Top of DATA RECORDS

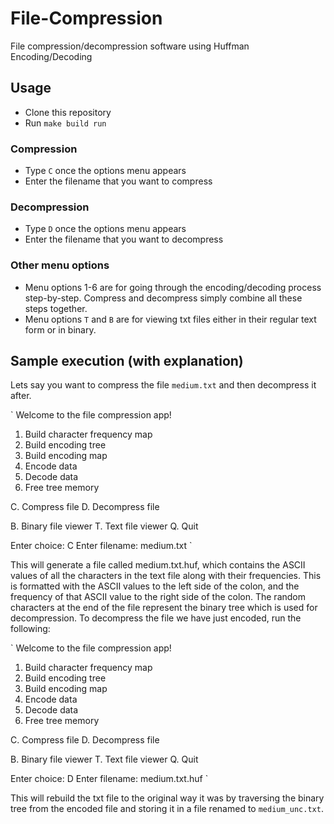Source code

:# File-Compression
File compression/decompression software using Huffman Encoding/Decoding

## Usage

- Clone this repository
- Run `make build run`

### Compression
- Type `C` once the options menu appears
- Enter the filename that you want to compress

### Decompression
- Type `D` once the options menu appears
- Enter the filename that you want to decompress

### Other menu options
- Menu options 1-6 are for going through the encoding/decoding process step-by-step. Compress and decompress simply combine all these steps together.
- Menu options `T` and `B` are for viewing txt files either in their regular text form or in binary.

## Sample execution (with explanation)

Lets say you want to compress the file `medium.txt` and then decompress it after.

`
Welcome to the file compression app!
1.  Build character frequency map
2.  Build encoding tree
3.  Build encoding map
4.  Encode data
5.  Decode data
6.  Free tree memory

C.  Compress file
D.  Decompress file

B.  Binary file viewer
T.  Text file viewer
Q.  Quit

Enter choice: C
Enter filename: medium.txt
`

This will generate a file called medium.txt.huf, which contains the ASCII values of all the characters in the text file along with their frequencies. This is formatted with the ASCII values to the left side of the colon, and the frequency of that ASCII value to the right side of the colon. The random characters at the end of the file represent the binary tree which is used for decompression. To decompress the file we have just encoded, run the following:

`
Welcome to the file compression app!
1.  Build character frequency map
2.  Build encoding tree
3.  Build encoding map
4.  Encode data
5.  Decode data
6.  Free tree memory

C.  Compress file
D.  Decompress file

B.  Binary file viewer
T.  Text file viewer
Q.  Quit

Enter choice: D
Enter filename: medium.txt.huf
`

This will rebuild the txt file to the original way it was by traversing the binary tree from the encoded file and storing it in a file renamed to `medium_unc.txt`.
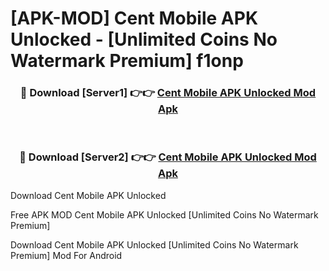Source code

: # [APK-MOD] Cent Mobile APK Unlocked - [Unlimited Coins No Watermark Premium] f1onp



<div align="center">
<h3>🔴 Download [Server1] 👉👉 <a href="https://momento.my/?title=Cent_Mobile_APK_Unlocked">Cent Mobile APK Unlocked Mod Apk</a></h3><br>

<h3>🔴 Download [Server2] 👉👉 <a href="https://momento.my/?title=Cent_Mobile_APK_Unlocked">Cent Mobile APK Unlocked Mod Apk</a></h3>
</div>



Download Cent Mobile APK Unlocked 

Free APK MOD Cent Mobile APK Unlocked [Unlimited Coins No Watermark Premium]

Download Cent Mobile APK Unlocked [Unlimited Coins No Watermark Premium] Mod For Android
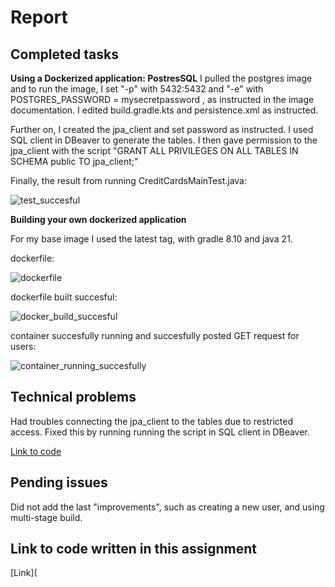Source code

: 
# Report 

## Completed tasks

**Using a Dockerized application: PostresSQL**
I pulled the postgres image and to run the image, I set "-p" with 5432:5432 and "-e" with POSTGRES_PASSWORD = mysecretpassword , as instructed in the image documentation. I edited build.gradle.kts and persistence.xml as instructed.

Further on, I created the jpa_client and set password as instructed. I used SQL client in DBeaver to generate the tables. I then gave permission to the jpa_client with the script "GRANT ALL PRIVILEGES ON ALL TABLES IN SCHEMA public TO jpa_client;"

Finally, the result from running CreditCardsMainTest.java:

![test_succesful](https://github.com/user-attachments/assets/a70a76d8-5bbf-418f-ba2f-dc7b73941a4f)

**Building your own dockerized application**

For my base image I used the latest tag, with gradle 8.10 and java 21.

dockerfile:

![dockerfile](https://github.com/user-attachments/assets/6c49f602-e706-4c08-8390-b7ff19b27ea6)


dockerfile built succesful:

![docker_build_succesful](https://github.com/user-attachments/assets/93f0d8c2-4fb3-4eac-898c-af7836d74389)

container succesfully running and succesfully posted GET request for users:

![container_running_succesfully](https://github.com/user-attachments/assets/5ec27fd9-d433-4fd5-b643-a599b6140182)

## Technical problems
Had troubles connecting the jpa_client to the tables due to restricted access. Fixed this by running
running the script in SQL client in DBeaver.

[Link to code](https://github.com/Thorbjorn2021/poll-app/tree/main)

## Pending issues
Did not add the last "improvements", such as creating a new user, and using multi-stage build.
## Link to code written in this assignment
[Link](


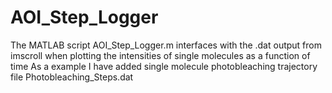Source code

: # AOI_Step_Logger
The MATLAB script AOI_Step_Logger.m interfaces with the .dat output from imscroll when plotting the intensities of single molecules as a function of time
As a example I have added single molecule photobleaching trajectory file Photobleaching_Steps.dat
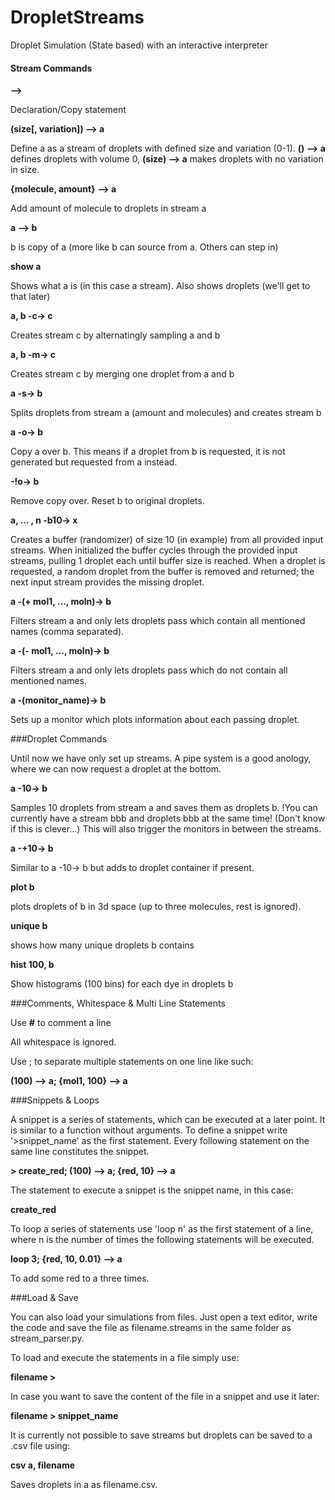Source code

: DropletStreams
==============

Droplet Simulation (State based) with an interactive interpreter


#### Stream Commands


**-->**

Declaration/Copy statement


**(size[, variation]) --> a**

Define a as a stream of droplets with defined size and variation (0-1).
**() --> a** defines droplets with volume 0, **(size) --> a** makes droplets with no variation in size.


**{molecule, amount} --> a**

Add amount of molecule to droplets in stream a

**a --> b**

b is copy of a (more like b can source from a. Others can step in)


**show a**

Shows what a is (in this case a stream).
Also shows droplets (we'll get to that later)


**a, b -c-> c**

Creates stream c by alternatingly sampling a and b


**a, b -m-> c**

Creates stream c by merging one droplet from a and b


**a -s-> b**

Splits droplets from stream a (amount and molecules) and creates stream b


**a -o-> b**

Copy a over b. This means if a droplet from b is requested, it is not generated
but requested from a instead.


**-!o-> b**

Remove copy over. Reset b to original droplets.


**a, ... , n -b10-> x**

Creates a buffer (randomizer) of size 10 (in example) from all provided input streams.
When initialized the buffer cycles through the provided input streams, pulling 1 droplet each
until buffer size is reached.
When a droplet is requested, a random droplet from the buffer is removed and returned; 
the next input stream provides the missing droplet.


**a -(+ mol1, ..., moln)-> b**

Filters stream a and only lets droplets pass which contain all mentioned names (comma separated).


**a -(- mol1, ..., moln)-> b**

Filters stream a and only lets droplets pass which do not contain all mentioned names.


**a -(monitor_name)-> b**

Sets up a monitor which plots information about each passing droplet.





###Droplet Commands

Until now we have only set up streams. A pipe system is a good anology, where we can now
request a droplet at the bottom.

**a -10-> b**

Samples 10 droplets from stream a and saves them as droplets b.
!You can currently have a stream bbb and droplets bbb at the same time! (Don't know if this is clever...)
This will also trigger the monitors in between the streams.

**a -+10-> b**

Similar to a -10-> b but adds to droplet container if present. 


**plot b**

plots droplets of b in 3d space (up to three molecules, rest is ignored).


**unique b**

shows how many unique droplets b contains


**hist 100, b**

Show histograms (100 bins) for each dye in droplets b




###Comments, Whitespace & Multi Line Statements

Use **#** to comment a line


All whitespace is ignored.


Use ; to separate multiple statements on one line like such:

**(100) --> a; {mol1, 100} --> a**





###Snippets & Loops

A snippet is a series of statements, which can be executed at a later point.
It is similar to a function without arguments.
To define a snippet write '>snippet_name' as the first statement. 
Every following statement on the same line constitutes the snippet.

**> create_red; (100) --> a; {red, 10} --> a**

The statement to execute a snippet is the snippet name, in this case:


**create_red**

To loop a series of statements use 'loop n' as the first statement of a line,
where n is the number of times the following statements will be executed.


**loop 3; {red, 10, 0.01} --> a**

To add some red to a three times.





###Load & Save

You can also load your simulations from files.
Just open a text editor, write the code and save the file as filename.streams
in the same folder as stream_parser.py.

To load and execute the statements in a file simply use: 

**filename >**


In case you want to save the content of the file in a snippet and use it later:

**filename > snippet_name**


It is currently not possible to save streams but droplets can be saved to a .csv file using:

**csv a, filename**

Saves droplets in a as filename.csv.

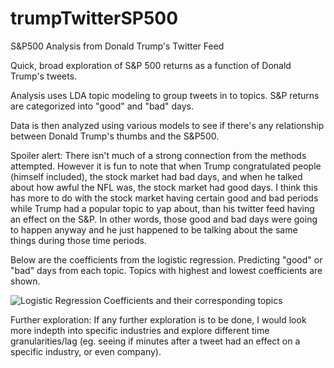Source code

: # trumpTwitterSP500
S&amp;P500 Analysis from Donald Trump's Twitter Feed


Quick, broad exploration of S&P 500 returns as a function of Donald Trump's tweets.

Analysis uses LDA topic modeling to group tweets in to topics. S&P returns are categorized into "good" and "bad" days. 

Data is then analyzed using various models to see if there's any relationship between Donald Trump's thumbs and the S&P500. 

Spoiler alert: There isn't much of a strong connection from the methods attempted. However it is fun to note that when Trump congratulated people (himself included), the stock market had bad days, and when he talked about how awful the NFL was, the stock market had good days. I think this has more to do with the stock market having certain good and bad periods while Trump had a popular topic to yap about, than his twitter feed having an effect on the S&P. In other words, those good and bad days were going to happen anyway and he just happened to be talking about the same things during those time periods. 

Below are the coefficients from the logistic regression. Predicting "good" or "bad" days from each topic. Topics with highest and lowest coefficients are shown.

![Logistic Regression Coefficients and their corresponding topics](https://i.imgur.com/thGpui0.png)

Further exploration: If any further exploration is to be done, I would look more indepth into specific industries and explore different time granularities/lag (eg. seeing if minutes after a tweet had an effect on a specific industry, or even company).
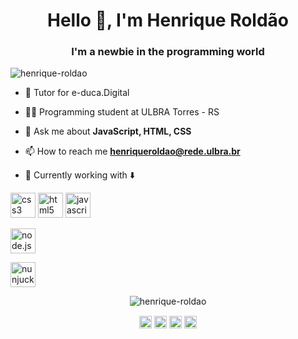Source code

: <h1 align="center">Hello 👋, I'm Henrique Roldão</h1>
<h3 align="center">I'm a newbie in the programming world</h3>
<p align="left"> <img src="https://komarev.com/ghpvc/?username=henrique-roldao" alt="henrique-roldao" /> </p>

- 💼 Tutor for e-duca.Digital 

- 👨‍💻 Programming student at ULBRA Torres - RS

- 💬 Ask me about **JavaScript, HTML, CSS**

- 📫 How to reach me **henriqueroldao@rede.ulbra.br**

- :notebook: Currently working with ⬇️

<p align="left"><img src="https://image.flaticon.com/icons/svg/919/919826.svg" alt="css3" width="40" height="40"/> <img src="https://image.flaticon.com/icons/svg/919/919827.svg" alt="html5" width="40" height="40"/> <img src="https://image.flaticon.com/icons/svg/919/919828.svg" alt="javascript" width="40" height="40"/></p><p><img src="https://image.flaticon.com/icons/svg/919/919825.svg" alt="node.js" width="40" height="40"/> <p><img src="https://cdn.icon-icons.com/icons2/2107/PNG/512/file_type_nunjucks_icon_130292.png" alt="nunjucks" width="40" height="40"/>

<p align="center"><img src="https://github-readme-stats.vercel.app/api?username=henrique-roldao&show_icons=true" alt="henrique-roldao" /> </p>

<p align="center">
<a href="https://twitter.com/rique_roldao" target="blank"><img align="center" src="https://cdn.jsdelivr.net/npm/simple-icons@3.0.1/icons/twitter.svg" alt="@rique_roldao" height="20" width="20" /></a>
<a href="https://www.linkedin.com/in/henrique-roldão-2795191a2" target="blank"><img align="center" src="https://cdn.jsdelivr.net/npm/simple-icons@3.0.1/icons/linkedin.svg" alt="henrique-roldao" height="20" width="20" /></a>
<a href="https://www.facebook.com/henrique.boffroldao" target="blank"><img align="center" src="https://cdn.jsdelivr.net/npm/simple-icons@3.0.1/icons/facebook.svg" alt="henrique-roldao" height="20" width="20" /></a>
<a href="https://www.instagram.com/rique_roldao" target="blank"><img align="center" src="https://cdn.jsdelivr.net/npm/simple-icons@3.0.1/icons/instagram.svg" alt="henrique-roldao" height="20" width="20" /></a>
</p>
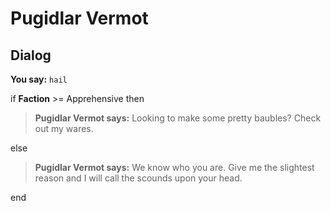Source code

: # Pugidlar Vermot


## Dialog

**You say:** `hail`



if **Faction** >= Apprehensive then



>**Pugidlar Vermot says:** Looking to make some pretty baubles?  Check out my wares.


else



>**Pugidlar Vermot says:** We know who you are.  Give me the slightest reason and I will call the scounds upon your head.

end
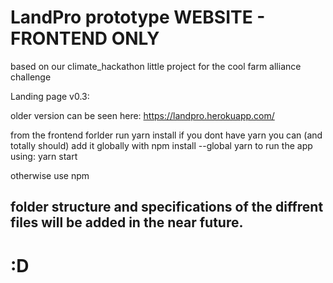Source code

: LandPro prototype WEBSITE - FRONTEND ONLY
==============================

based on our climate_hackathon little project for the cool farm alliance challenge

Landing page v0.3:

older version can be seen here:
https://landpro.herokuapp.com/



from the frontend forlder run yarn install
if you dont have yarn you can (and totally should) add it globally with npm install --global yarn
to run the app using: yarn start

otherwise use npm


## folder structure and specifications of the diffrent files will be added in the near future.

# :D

Bottom of DATA RECORDS

TASK TO CARRY OUT: Your answer should consist of the lines above that hold the word "returns".

SOLUTION FOR THIS EXERCISE:
Quick, broad exploration of S&P 500 returns as a function of Donald Trump's tweets.
Analysis uses LDA topic modeling to group tweets in to topics. S&P returns are categorized into "good" and "bad" days. 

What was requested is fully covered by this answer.